John says he has never heard about women being distressed by pictures sent by somebody they are already talking to online, describing them as “really more of an annoyance”. Perhaps some women do feel that, but others find them much more disturbing. When Holroyd received several explicit pictures from the man with whom she had just agreed to go for coffee and a walk, she tells me, “I felt totally shocked. Nothing in the conversation had made me think he was going to do that. I felt really worried because it seemed like a deception, I was confused, I didn’t know what he was really looking for, I didn’t feel safe.”

When she replied to this man to say that she no longer wanted to meet him, she says, “he got really angry and aggressive. He told me that I must be mentally unstable because I had changed my mind so quickly. He said: ‘If you can just change your mind like that there’s something wrong with you.’ And he told me I should get professional help. He put the blame on me; made me feel I had done something wrong and had been unfair to him.”

In expressing his rage towards Holroyd, he was also describing exactly how he had made Holroyd feel about him: he was the one whose behaviour had been unstable, unpredictable, disturbed and disturbing. He had projected his feelings directly on to her.

There were many thoughtful and thought-provoking responses to my question on Reddit. But in response to the many posts from men insisting that some women like receiving them, one woman replied: “If a woman wants dick pics, it’s easy to ask for them. Or for a man to ask a woman if she would like to receive one. This [sending unsolicited images] is just like pulling your dick out in front of someone – of course, loads of people are into that, but you need to make sure of that before you do it, not just shrug and say: ‘Eh, some women would have loved it!’”

Some men said they had stopped sending unsolicited photographs after a negative response. Another Reddit user, Jeremy, wrote about the one occasion he sent a photograph to a girl he had been messaging on Tinder: “She replied with: ‘Ew!’ and blocked me. Rightly so. Haven’t done it since.”

Others replied that leaving it up to women to teach men what is acceptable by responding negatively could put those women at risk.

Blumenthal says that it is crucial to distinguish between noncontact offences, in which the perpetrator does not touch his or her victim, and contact offences – and that the overlap between those who commit indecent exposure and those who go on to sexually assault their victims, is low. Yet the term “noncontact offence” in this context, is an interesting one – it almost feels inaccurate: while sending an unsolicited photograph does not involve physical contact, it can feel like a violation; an assault.

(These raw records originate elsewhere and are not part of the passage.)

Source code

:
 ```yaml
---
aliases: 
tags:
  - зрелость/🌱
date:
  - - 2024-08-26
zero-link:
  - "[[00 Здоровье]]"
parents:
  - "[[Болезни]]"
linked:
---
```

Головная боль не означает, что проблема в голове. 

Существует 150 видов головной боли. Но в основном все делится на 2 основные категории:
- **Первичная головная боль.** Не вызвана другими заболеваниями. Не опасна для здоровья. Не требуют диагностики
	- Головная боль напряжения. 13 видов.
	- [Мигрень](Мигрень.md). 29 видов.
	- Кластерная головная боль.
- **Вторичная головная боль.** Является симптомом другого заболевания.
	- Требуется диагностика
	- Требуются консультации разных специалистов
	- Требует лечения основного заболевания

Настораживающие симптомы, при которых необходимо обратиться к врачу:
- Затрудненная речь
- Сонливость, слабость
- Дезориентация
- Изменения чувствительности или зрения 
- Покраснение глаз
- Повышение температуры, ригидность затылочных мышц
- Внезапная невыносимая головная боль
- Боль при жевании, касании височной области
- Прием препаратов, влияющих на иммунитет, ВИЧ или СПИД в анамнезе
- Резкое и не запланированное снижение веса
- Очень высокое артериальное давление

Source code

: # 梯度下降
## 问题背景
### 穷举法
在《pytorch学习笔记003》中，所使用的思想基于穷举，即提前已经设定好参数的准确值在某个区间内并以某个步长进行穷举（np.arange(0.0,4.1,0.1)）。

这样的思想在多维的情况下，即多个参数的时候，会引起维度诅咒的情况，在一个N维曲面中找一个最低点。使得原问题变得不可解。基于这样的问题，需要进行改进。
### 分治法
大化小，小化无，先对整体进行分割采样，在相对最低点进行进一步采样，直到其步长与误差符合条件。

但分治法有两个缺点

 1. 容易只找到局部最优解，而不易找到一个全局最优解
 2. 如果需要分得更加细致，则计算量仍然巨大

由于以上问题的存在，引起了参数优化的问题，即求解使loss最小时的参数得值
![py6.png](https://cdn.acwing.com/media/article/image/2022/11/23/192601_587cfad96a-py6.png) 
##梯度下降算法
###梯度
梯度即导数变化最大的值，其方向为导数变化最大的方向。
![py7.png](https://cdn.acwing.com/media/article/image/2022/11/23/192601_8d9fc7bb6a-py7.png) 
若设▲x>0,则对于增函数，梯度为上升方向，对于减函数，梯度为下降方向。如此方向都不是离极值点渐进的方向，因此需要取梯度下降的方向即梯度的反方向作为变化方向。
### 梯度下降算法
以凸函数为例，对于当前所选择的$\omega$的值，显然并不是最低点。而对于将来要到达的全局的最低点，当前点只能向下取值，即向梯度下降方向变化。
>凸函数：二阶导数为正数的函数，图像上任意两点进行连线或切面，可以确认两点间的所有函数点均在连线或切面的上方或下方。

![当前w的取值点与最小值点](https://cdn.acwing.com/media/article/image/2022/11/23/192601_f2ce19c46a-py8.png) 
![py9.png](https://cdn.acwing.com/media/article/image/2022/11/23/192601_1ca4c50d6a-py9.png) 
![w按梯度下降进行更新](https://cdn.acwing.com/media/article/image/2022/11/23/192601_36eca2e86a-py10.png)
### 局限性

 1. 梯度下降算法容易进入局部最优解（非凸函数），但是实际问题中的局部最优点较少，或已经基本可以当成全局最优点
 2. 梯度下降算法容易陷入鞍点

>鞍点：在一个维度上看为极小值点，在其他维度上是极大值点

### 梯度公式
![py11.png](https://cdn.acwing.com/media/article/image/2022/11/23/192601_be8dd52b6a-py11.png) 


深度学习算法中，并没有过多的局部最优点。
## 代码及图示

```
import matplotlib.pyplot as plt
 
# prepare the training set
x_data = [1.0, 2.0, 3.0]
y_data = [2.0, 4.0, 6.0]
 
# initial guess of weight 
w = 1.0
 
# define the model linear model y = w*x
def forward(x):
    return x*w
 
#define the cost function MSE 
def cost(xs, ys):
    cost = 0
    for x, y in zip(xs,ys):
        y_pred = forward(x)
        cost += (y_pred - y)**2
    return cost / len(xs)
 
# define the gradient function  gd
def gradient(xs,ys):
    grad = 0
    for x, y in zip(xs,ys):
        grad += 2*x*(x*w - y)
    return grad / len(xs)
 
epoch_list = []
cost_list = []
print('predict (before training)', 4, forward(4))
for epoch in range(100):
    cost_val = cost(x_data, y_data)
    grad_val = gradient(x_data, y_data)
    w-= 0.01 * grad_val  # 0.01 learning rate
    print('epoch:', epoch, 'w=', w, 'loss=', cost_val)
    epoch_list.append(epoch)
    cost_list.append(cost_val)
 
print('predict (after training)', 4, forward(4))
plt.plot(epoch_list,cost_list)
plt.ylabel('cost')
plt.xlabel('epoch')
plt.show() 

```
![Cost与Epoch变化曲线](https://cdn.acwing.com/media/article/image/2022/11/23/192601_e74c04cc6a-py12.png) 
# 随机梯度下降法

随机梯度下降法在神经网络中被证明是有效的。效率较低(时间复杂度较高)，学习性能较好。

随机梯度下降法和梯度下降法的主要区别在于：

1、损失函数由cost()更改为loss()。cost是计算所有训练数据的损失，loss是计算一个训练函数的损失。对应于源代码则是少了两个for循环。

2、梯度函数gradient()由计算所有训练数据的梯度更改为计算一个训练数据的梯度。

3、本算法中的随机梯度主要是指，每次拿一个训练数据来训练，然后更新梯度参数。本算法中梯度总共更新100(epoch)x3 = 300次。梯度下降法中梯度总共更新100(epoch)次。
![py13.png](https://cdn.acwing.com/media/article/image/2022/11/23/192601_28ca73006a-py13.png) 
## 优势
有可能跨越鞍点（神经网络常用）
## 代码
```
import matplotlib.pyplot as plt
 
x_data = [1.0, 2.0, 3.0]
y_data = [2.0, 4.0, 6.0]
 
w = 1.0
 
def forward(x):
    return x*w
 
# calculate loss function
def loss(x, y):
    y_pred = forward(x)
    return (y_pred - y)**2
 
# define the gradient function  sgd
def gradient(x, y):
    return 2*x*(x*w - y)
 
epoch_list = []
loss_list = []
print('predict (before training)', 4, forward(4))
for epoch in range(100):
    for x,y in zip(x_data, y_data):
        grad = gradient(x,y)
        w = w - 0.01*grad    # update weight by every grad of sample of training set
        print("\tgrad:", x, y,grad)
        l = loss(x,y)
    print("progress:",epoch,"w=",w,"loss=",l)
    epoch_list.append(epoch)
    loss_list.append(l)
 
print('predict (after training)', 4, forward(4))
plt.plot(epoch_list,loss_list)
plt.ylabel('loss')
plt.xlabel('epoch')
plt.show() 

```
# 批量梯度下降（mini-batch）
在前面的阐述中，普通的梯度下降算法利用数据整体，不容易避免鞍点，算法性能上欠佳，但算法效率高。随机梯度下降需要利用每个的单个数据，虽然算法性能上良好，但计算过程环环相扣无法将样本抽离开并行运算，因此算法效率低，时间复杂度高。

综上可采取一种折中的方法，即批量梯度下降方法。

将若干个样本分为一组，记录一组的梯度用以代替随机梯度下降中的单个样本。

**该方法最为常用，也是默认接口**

Cyberflashing can be prosecuted under a number of different laws, which carry prison sentences of up to two years. But there are problems with these laws, says barrister Kate Parker, director of the UK-based Schools Consent Project, a charity she founded to educate young people about consent and sexual assault. A prosecution would need to prove that the sender’s purpose was either to cause distress or anxiety, or that the image was “grossly offensive or of an indecent, obscene or menacing character”.

Parker says: “In an era where sending dick pics is becoming increasingly normalised, the depressing reality is that such intent might not be proven. Some men think it is an appropriate way to start a conversation, or take an existing conversation to a more ‘flirty’ level.” And when it comes to the notion of indecency, the threshold is increasingly high: “as our online and offline worlds are increasingly saturated with sexual imagery, it may be that society’s collective perception of sexual indecency begins to shift”. She supports the creation of a new law – one “that finally includes a consideration of the recipient’s – typically a woman – response to such messages as a determinant of criminal liability”.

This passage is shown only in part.